The external design of the Porsche 993, penned by Englishman Toni Hatter, retained the basic bodyshell architecture of the 964 and other earlier 911 models, but with revised external panels, with much more flared wheelarches and a smoother front and rear bumper design, an enlarged retractable rear wing, teardrop mirrors, but keeping the doors and roof panels.
The Carrera 4S and later Carrera S shared the Turbo model’s bodyshell, but housed the naturally aspirated Carrera engine in the rear. The 4S came with four-wheel drive, and retained the Turbo model’s larger brake discs with the characteristic red calipers. It could be described as a “Turbo without the turbochargers and rear wing”, whereas the S was in all aspects a standard Carrera underneath (the wider rear fenders were compensated with 31 mm (1.2 in) wheel spacers). Both S models had slightly lowered suspension compared to standard Carrera models.
This Porsche was supplied new in 1997, a year before the end of production for the 993, finished by the factory in a unique silver, said to be in perfect condition by the current owner. The 993 was given over to the Porsche Exclusive department, and added was the rare X51 3.8-litre engine, which in other words is a close relation to the 993 RS.
The capacity went from 3,600cc to 3,746cc thanks to the increase in bore from 100mm to 102mm.

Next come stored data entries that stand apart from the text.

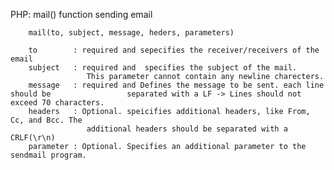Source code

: 





PHP: mail() function sending email
	
		mail(to, subject, message, heders, parameters)

		to        : required and sepecifies the receiver/receivers of the email
		subject   : required and  specifies the subject of the mail. 
					 This parameter cannot contain any newline charecters.
		message   : required and Defines the message to be sent. each line should be 	             separated with a LF -> Lines should not exceed 70 characters.
		headers   : Optional. speicifies additional headers, like From, Cc, and Bcc. The
					 additional headers should be separated with a CRLF(\r\n)
		parameter : Optional. Specifies an additional parameter to the sendmail program.
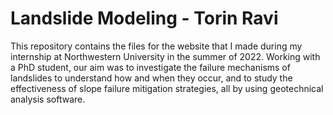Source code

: # Landslide Modeling - Torin Ravi
This repository contains the files for the website that I made during my internship at Northwestern University in the summer of 2022. Working with a PhD student, our aim was to investigate the failure mechanisms of landslides to understand how and when they occur, and to study the effectiveness of slope failure mitigation strategies, all by using geotechnical analysis software.
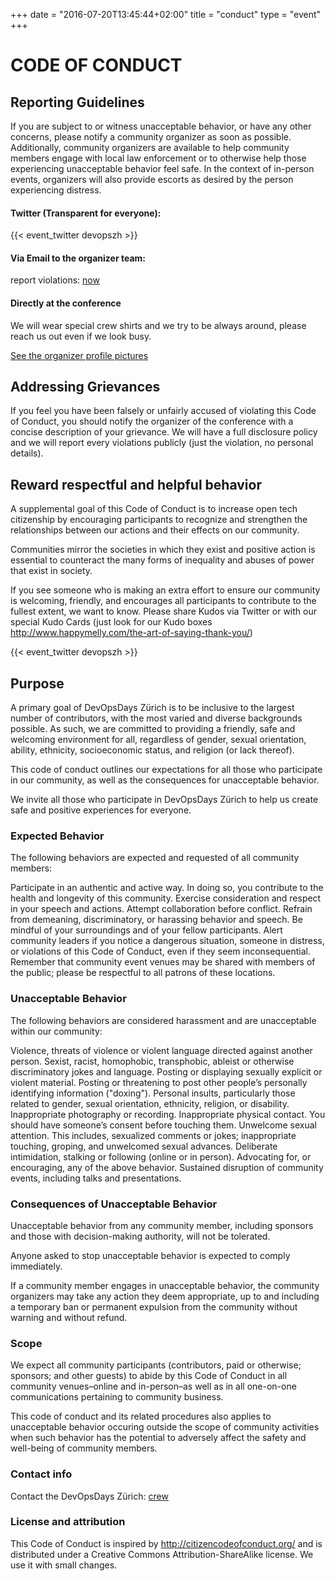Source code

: +++
date = "2016-07-20T13:45:44+02:00"
title = "conduct"
type = "event"
+++

# CODE OF CONDUCT

## Reporting Guidelines

If you are subject to or witness unacceptable behavior, or have any other concerns, please notify a community organizer as soon as possible. Additionally, community organizers are available to help community members engage with local law enforcement or to otherwise help those experiencing unacceptable behavior feel safe. In the context of in-person events, organizers will also provide escorts as desired by the person experiencing distress.

#### Twitter (Transparent for everyone):
{{< event_twitter devopszh >}}

#### Via Email to the organizer team:
<div>
report violations:
<a href="mailto:organizers-zurich-2019@devopsdays.org?Subject=Code%20of%20conduct%20violation" target="_top">now</a>
</div>

#### Directly at the conference

We will wear special crew shirts and we try to be always around, please reach us out even if we look busy.

<a href="https://www.devopsdays.org/events/2018-zurich/contact/">See the organizer profile pictures</a>

## Addressing Grievances

If you feel you have been falsely or unfairly accused of violating this Code of Conduct, you should notify the organizer of the conference with a concise description of your grievance. We will have a full disclosure policy and we will report every violations publicly (just the violation, no personal details).

## Reward respectful and helpful behavior

A supplemental goal of this Code of Conduct is to increase open tech citizenship by encouraging participants to recognize and strengthen the relationships between our actions and their effects on our community.

Communities mirror the societies in which they exist and positive action is essential to counteract the many forms of inequality and abuses of power that exist in society.

If you see someone who is making an extra effort to ensure our community is welcoming, friendly, and encourages all participants to contribute to the fullest extent, we want to know. Please share Kudos via Twitter or with our special Kudo Cards (just look for our Kudo boxes http://www.happymelly.com/the-art-of-saying-thank-you/)

{{< event_twitter devopszh >}}

## Purpose

A primary goal of DevOpsDays Zürich is to be inclusive to the largest number of contributors, with the most varied and diverse backgrounds possible. As such, we are committed to providing a friendly, safe and welcoming environment for all, regardless of gender, sexual orientation, ability, ethnicity, socioeconomic status, and religion (or lack thereof).

This code of conduct outlines our expectations for all those who participate in our community, as well as the consequences for unacceptable behavior.

We invite all those who participate in DevOpsDays Zürich to help us create safe and positive experiences for everyone.

### Expected Behavior

The following behaviors are expected and requested of all community members:

Participate in an authentic and active way. In doing so, you contribute to the health and longevity of this community.
Exercise consideration and respect in your speech and actions.
Attempt collaboration before conflict.
Refrain from demeaning, discriminatory, or harassing behavior and speech.
Be mindful of your surroundings and of your fellow participants. Alert community leaders if you notice a dangerous situation, someone in distress, or violations of this Code of Conduct, even if they seem inconsequential.
Remember that community event venues may be shared with members of the public; please be respectful to all patrons of these locations.

### Unacceptable Behavior

The following behaviors are considered harassment and are unacceptable within our community:

Violence, threats of violence or violent language directed against another person.
Sexist, racist, homophobic, transphobic, ableist or otherwise discriminatory jokes and language.
Posting or displaying sexually explicit or violent material.
Posting or threatening to post other people’s personally identifying information ("doxing").
Personal insults, particularly those related to gender, sexual orientation, ethnicity, religion, or disability.
Inappropriate photography or recording.
Inappropriate physical contact. You should have someone’s consent before touching them.
Unwelcome sexual attention. This includes, sexualized comments or jokes; inappropriate touching, groping, and unwelcomed sexual advances.
Deliberate intimidation, stalking or following (online or in person).
Advocating for, or encouraging, any of the above behavior.
Sustained disruption of community events, including talks and presentations.

### Consequences of Unacceptable Behavior

Unacceptable behavior from any community member, including sponsors and those with decision-making authority, will not be tolerated.

Anyone asked to stop unacceptable behavior is expected to comply immediately.

If a community member engages in unacceptable behavior, the community organizers may take any action they deem appropriate, up to and including a temporary ban or permanent expulsion from the community without warning and without refund.


### Scope

We expect all community participants (contributors, paid or otherwise; sponsors; and other guests) to abide by this Code of Conduct in all community venues–online and in-person–as well as in all one-on-one communications pertaining to community business.

This code of conduct and its related procedures also applies to unacceptable behavior occuring outside the scope of community activities when such behavior has the potential to adversely affect the safety and well-being of community members.

### Contact info

<div>
Contact the DevOpsDays Zürich:
<a href="mailto:organizers-zurich-2019@devopsdays.org">crew</a>
</div>

### License and attribution

This Code of Conduct is inspired by http://citizencodeofconduct.org/ and is distributed under a Creative Commons Attribution-ShareAlike license. We use it with small changes.
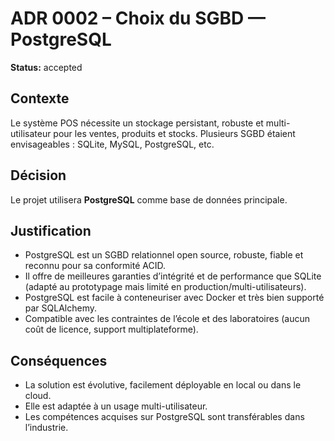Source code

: # ADR 0002 – Choix du SGBD — PostgreSQL 

**Status:** accepted  

## Contexte  
Le système POS nécessite un stockage persistant, robuste et multi-utilisateur pour les ventes, produits et stocks. Plusieurs SGBD étaient envisageables : SQLite, MySQL, PostgreSQL, etc.

## Décision  
Le projet utilisera **PostgreSQL** comme base de données principale.

## Justification
- PostgreSQL est un SGBD relationnel open source, robuste, fiable et reconnu pour sa conformité ACID.
- Il offre de meilleures garanties d’intégrité et de performance que SQLite (adapté au prototypage mais limité en production/multi-utilisateurs).
- PostgreSQL est facile à conteneuriser avec Docker et très bien supporté par SQLAlchemy.
- Compatible avec les contraintes de l’école et des laboratoires (aucun coût de licence, support multiplateforme).

## Conséquences  
- La solution est évolutive, facilement déployable en local ou dans le cloud.
- Elle est adaptée à un usage multi-utilisateur.
- Les compétences acquises sur PostgreSQL sont transférables dans l’industrie.
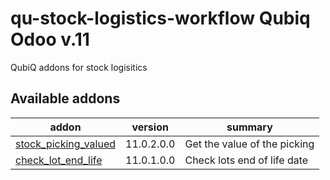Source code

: # qu-stock-logistics-workflow Qubiq Odoo v.11
QubiQ addons for stock logisitics

[//]: # (addons)

Available addons
----------------
addon | version | summary
--- | --- | ---
[stock_picking_valued](stock_picking_valued/) | 11.0.2.0.0 | Get the value of the picking
[check_lot_end_life](check_lot_end_life/) | 11.0.1.0.0 |Check lots end of life date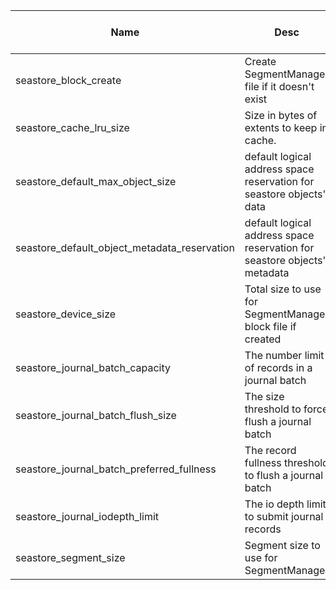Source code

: | Name | Desc | Level | Type | non-Daemon Default | Daemon Default | Min | Max | Valid Values | verbatim | See also | Flags | Services | Validator | Long Desc | Tags |
| --- | --- | --- | --- | --- | --- | --- | --- | --- | --- | --- | --- | --- | --- | --- | --- |
| <span id="SP_seastore_block_create">seastore_block_create</span> |  Create SegmentManager file if it doesn't exist | Dev | Bool | True |  |  |  |  |  | [[seastore_device_size](/crimson/seastore.md#SP_seastore_device_size)] |  |  |  |  |  |
| <span id="SP_seastore_cache_lru_size">seastore_cache_lru_size</span> |  Size in bytes of extents to keep in cache. | Advanced | Size | 64_M |  |  |  |  |  |  |  |  |  |  |  |
| <span id="SP_seastore_default_max_object_size">seastore_default_max_object_size</span> |  default logical address space reservation for seastore objects' data | Dev | Uint | 16 M (uint) |  |  |  |  |  |  |  |  |  |  |  |
| <span id="SP_seastore_default_object_metadata_reservation">seastore_default_object_metadata_reservation</span> |  default logical address space reservation for seastore objects' metadata | Dev | Uint | 16 M (uint) |  |  |  |  |  |  |  |  |  |  |  |
| <span id="SP_seastore_device_size">seastore_device_size</span> |  Total size to use for SegmentManager block file if created | Dev | Size | 50_G |  |  |  |  |  |  |  |  |  |  |  |
| <span id="SP_seastore_journal_batch_capacity">seastore_journal_batch_capacity</span> |  The number limit of records in a journal batch | Dev | Uint | 16 |  |  |  |  |  |  |  |  |  |  |  |
| <span id="SP_seastore_journal_batch_flush_size">seastore_journal_batch_flush_size</span> |  The size threshold to force flush a journal batch | Dev | Size | 16_M |  |  |  |  |  |  |  |  |  |  |  |
| <span id="SP_seastore_journal_batch_preferred_fullness">seastore_journal_batch_preferred_fullness</span> |  The record fullness threshold to flush a journal batch | Dev | Float | 0.95 |  |  |  |  |  |  |  |  |  |  |  |
| <span id="SP_seastore_journal_iodepth_limit">seastore_journal_iodepth_limit</span> |  The io depth limit to submit journal records | Dev | Uint | 5 |  |  |  |  |  |  |  |  |  |  |  |
| <span id="SP_seastore_segment_size">seastore_segment_size</span> |  Segment size to use for SegmentManager | Advanced | Size | 64_M |  |  |  |  |  |  |  |  |  |  |  |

With a long list of extras including turbo look body, built-in soft clutch, full leather and carbon options for the interior and many others, said to have cost around 60,000DM in 1997, this is very special car. The car is said to be well known to the Porsche Centre Berlin with all maintenance being carried out here from the beginning.
Any Porsche 993 Carrera 4S is a rare and collectable classic. This one with its 3.8-litre X51 RS engine is very special indeed.